*Assigned task*:
If a line below contains "state", count it. Report the final total and nothing more.

*Data supplied*:
-- Opening Marker --
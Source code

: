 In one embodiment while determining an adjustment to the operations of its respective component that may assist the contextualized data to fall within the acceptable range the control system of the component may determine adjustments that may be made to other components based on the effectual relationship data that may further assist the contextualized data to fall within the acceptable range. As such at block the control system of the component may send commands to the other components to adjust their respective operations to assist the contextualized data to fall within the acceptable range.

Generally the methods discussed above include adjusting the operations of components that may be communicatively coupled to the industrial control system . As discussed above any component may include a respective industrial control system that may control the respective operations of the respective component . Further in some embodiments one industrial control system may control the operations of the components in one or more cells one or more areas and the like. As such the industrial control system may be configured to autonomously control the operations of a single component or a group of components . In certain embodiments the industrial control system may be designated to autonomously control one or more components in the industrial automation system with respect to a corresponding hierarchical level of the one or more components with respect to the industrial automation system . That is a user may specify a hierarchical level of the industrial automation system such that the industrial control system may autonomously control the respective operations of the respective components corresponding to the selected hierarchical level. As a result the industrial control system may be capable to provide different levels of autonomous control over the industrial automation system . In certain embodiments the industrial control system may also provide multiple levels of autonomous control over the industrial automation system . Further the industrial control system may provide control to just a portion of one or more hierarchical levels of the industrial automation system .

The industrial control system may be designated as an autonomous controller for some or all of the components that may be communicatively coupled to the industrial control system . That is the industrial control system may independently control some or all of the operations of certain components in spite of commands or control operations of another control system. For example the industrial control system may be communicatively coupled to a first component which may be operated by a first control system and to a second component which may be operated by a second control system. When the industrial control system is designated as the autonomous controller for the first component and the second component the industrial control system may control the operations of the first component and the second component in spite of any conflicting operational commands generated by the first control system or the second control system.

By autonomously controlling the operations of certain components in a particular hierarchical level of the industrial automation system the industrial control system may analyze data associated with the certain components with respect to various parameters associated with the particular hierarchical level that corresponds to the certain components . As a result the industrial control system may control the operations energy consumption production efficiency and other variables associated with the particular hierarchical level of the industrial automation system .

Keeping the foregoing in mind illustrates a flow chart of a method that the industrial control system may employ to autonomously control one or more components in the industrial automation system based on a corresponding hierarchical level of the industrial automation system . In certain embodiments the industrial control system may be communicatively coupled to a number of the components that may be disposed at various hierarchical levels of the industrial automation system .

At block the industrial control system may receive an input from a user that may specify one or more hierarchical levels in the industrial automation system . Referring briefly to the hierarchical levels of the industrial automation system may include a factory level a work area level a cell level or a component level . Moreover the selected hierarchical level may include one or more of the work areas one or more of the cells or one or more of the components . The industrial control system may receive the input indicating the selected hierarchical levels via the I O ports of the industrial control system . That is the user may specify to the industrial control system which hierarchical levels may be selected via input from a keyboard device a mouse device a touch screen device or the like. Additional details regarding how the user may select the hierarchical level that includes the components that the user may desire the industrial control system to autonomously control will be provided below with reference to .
-- Closing Marker --
-- Opening Marker --
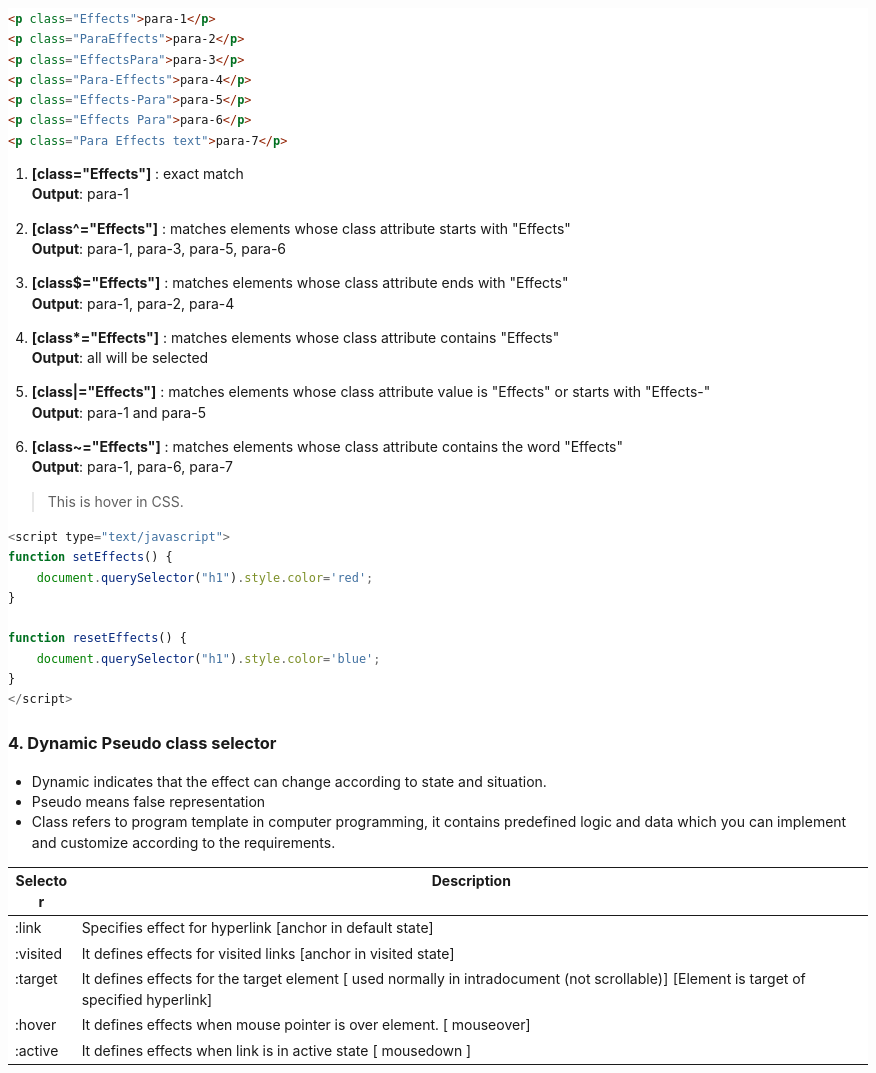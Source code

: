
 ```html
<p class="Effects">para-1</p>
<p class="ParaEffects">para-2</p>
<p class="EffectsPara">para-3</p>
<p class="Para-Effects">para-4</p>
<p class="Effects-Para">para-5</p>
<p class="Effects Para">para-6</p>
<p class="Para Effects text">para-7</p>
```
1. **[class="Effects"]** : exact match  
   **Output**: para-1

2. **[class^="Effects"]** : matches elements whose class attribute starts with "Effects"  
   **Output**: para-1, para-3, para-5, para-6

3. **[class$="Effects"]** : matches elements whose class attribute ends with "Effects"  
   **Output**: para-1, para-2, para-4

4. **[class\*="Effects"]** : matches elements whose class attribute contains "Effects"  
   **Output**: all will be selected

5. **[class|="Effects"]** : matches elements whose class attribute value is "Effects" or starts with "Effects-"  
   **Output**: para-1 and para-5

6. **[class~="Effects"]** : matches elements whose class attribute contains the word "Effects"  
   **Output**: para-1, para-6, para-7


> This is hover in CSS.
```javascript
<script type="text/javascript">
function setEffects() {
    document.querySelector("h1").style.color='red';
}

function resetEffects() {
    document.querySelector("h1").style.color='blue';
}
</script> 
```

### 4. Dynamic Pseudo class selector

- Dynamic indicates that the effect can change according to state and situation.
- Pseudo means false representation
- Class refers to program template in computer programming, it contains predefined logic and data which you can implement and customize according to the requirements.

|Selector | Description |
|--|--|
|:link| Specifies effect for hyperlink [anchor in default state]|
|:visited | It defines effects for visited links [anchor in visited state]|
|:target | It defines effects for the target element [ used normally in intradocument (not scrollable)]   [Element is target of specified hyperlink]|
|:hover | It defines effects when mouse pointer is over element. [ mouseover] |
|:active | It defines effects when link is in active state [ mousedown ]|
-- Closing Marker --
*Result of the exercise*:
4